# Problem to solve:
Return the lines from the start of the data through the line with "### Key Notebooks". Include both of those lines and no others.

# The input:
##########
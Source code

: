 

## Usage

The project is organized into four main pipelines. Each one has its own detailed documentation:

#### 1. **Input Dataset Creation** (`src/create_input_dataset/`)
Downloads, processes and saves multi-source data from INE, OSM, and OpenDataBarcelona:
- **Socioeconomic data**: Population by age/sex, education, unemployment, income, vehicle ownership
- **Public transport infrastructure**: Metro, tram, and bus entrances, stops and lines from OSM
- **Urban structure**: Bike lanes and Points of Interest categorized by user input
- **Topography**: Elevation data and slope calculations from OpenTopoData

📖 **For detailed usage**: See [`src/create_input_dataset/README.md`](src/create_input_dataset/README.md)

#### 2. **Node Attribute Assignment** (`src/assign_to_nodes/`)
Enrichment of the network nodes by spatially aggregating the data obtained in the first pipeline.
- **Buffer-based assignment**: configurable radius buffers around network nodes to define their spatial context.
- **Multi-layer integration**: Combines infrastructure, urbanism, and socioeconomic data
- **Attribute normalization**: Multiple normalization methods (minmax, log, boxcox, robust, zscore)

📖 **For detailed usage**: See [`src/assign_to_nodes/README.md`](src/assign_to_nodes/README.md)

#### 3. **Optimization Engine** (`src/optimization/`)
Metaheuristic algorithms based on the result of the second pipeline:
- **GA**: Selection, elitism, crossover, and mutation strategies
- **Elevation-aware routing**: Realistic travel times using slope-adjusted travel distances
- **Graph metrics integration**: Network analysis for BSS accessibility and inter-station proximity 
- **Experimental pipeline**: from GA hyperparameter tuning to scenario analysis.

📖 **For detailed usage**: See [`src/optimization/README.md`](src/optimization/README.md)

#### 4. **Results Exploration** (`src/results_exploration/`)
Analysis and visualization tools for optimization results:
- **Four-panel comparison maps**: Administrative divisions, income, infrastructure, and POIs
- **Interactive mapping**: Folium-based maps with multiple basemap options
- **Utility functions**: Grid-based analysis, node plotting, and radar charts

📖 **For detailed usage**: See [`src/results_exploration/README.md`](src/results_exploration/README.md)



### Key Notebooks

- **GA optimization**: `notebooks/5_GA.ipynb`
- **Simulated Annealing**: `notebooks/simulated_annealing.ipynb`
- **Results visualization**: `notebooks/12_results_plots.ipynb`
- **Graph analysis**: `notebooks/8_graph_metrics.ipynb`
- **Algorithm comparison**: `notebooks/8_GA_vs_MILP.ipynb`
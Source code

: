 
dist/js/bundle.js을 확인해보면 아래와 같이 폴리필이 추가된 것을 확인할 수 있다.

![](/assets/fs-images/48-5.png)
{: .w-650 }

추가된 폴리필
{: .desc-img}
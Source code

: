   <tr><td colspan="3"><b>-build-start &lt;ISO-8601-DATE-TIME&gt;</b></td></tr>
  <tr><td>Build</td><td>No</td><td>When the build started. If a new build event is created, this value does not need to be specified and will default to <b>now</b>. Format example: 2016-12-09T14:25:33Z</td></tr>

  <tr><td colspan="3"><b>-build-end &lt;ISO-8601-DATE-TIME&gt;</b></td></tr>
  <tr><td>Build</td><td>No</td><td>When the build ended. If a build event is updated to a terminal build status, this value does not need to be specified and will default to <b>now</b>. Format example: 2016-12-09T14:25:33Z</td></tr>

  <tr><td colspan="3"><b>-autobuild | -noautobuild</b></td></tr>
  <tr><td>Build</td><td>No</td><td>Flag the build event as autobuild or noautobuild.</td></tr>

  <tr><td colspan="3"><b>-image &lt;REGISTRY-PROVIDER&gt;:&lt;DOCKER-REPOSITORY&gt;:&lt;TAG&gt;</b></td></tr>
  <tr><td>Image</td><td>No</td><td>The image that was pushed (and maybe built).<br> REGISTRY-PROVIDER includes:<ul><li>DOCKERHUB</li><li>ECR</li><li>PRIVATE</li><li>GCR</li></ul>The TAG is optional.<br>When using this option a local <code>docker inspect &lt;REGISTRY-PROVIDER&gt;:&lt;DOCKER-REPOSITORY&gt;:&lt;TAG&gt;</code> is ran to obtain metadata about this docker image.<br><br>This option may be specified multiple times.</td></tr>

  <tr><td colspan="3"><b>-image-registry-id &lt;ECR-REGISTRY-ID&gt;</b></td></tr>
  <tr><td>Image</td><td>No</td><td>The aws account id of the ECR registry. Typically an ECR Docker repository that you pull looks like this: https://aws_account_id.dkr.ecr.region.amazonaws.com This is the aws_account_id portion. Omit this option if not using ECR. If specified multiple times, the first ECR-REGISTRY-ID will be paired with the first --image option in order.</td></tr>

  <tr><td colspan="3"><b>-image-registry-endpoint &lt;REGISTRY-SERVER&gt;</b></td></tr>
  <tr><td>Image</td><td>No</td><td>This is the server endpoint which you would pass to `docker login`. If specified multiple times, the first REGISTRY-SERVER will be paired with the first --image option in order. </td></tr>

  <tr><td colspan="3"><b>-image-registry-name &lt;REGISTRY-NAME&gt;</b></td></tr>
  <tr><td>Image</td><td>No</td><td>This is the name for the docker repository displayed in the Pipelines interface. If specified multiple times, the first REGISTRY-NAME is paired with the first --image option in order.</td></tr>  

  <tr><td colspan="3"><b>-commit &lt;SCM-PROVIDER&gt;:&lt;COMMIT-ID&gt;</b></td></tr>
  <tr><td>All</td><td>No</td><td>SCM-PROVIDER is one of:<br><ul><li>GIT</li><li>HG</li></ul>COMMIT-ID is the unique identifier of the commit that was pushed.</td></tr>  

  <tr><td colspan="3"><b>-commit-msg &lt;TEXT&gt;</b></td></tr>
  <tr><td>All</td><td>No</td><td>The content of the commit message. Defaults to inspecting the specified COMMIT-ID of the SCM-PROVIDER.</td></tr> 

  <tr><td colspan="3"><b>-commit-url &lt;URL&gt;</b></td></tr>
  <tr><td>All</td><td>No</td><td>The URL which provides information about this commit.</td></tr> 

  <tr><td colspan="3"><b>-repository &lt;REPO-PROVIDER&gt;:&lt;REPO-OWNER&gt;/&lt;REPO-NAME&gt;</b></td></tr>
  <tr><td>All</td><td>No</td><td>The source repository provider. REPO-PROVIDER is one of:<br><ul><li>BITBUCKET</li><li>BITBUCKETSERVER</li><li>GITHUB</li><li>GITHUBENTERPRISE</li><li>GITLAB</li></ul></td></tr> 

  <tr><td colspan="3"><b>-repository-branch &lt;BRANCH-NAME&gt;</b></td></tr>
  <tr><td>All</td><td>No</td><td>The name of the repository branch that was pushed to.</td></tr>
##########
# Result for this exercise:
Source code

: 

## Usage

The project is organized into four main pipelines. Each one has its own detailed documentation:

#### 1. **Input Dataset Creation** (`src/create_input_dataset/`)
Downloads, processes and saves multi-source data from INE, OSM, and OpenDataBarcelona:
- **Socioeconomic data**: Population by age/sex, education, unemployment, income, vehicle ownership
- **Public transport infrastructure**: Metro, tram, and bus entrances, stops and lines from OSM
- **Urban structure**: Bike lanes and Points of Interest categorized by user input
- **Topography**: Elevation data and slope calculations from OpenTopoData

📖 **For detailed usage**: See [`src/create_input_dataset/README.md`](src/create_input_dataset/README.md)

#### 2. **Node Attribute Assignment** (`src/assign_to_nodes/`)
Enrichment of the network nodes by spatially aggregating the data obtained in the first pipeline.
- **Buffer-based assignment**: configurable radius buffers around network nodes to define their spatial context.
- **Multi-layer integration**: Combines infrastructure, urbanism, and socioeconomic data
- **Attribute normalization**: Multiple normalization methods (minmax, log, boxcox, robust, zscore)

📖 **For detailed usage**: See [`src/assign_to_nodes/README.md`](src/assign_to_nodes/README.md)

#### 3. **Optimization Engine** (`src/optimization/`)
Metaheuristic algorithms based on the result of the second pipeline:
- **GA**: Selection, elitism, crossover, and mutation strategies
- **Elevation-aware routing**: Realistic travel times using slope-adjusted travel distances
- **Graph metrics integration**: Network analysis for BSS accessibility and inter-station proximity 
- **Experimental pipeline**: from GA hyperparameter tuning to scenario analysis.

📖 **For detailed usage**: See [`src/optimization/README.md`](src/optimization/README.md)

#### 4. **Results Exploration** (`src/results_exploration/`)
Analysis and visualization tools for optimization results:
- **Four-panel comparison maps**: Administrative divisions, income, infrastructure, and POIs
- **Interactive mapping**: Folium-based maps with multiple basemap options
- **Utility functions**: Grid-based analysis, node plotting, and radar charts

📖 **For detailed usage**: See [`src/results_exploration/README.md`](src/results_exploration/README.md)



### Key Notebooks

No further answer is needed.